Many studies have aimed to develop drugs that may block proliferative retinopathy, but none has been successful so far. However, laser surgery may be used to reduce the damage caused by retinopathy and prevent blindness. Laser surgery causes burns in the retina that result in scars that prevent the retina from being pulled away by a hemorrhage in the vitreous body. Only 5 percent of diabetics with proliferative retinopathy who undergo laser treatment develop severe vision loss. However, there's some minor loss of vision at the sites where the retina is burned, and there's a decrease in night vision and the visual field (the area the eye can see at one time). Laser treatment can be used to treat macular edema that affects vision as well.

If a person with T1DM has already experienced retinal detachment, an operation called a vitrectomy is necessary. Under general anesthesia, the vitreous body is replaced with a sterile solution. Attachments to the retina are cut, and the retina falls back into place. Vitrectomy restores vision 80 to 90 percent of the time.
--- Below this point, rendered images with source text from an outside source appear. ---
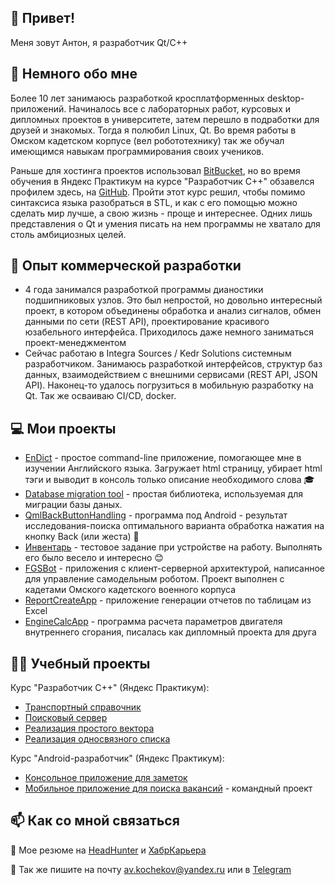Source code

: ## 👋 Привет!
Меня зовут Антон, я разработчик Qt/C++

## 👀 Немного обо мне
Более 10 лет занимаюсь разработкой кросплатформенных desktop-приложений. Начиналось все с лабораторных работ, курсовых и дипломных проектов в университете, затем перешло в подработки для друзей и знакомых. Тогда я полюбил Linux, Qt. Во время работы в Омском кадетском корпусе (вел робототехнику) так же обучал имеющимся навыкам программирования своих учеников. 

Раньше для хостинга проектов использовал [BitBucket](https://bitbucket.org/avkochekov/), но во время обучения в Яндекс Практикум на курсе "Разработчик C++" обзавелся профилем здесь, на [GitHub](https://github.com/avkochekov). Пройти этот курс решил, чтобы помимо синтаксиса языка разобраться в STL, и как с его помощью можно сделать мир лучше, а свою жизнь - проще и интереснее. Одних лишь представления о Qt и умения писать на нем программы не хватало для столь амбициозных целей.

## :necktie: Опыт коммерческой разработки
* 4 года занимался разработкой программы дианостики подшипниковых узлов. Это был непростой, но довольно интересный проект, в котором объединены обработка и анализ сигналов, обмен данными по сети (REST API), проектирование красивого юзабельного интерфейса. Приходилось даже немного заниматься проект-менеджментом
* Сейчас работаю в Integra Sources / Kedr Solutions системным разработчиком. Занимаюсь разработкой интерфейсов, структур баз данных, взаимодействием с внешними сервисами (REST API, JSON API). Наконец-то удалось погрузиться в мобильную разработку на Qt. Так же осваиваю CI/CD, docker.

## :computer: Мои проекты 
* [EnDict](https://github.com/avkochekov/EnDict) - простое command-line приложение, помогающее мне в изучении Английского языка. Загружает html страницу, убирает html тэги и выводит в консоль только описание необходимого слова :mortar_board:
* [Database migration tool](https://github.com/avkochekov/DbMigrationTool) - простая библиотека, используемая для миграции базы даных.
* [QmlBackButtonHandling](https://github.com/avkochekov/QmlBackButtonHandling) - программа под Android - результат исследования-поиска оптимального варианта обработка нажатия на кнопку Back (или жеста) :iphone:
* [Инвентарь](https://github.com/avkochekov/Invntory) - тестовое задание при устройстве на работу. Выполнять его было весело и интересно :blush:
* [FGSBot](https://github.com/avkochekov/FGSBot) - приложения с клиент-серверной архитектурой, написанное для управление самодельным роботом. Проект выполнен с кадетами Омского кадетского военного корпуса
* [ReportCreateApp](https://github.com/avkochekov/DanfossReportCreateApp) - приложение генерации отчетов по таблицам из Excel
* [EngineCalcApp](https://github.com/avkochekov/EngineCalcApp) - программа расчета параметров двигателя внутреннего сгорания, писалась как дипломный проекта для друга

## :student: Учебный проекты
Курс "Разработчик С++" (Яндекс Практикум):
* [Транспортный справочник](https://github.com/avkochekov/cpp-transport-catalogue)
* [Поисковый сервер](https://github.com/avkochekov/cpp-search-server)
* [Реализация простого вектора](https://github.com/avkochekov/cpp-simple-vector)
* [Реализация односвязного списка](https://github.com/avkochekov/cpp-single-linked-list)

Курс "Android-разработчик" (Яндекс Практикум):
* [Консольное приложение для заметок](https://github.com/avkochekov/Kotlin-NoteStorage)
* [Мобильное приложение для поиска вакансий](https://github.com/avkochekov/practicum-android-diploma) - командный проект

## 📫 Как со мной связаться
:small_orange_diamond: Мое резюме на [HeadHunter](https://omsk.hh.ru/resume/11bbeee3ff0256ee390039ed1f61756d384c44) и [ХабрКарьера](https://career.habr.com/avkochekov)

:small_orange_diamond: Так же пишите на почту [av.kochekov@yandex.ru](mailto:av.kochekov@yandex.ru) или в [Telegram](https://t.me/tony55k)

<!---
avkochekov/avkochekov is a ✨ special ✨ repository because its `README.md` (this file) appears on your GitHub profile.
You can click the Preview link to take a look at your changes.
--->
The potential causes of microvascular complications

The exact cause of microvascular complications isn't certain, but a number of different mechanisms have been proposed (persistent high blood glucose is the basis for all the mechanisms as shown by the DCCT study discussed in the earlier sidebar "The Diabetes Control and Complications Trial"):

I When glucose is elevated, some of it gets converted to another compound called sorbitol. Sorbitol accumulates in the lens of the eye, where it causes swelling and damage to the lens; the result is a cataract, an opaque area that you can't see through. Sorbitol also accumulates in the retina of the eye, the glomeruli in the kidneys, and the Schwann cells that provide insulation for nerve tissue. In each area, excess sorbitol causes damage.

I Protein kinase C consists of a group of chemicals in the body that help to control movement of substances in and out of cells and enlargement of blood vessels to improve flow. Persistent high blood glucose leads to increase in protein kinase C, especially in the retina and the glomeruli as well as in nerve tissue. At these high doses, the protein kinase C leads to reduced blood flow by promoting atherosclerosis in small vessels and therefore diminished oxygen to these tissues. The tissues then may die or fail to function normally.

I Elevated glucose causes advanced glycation end products (AGEs) to form in tissues. AGEs cause increased flow of damaging substances into cells and increased production of new cells, which block the tiny spaces needed for proper function in the kidneys and proper vision in the eyes.

I Vasoproliferative factors are compounds that cause increased production of small blood vessels in the retina of the eye that are very fragile and can bleed and block vision. In nerve tissue, new vessels may carry blood away from the nerves that need it.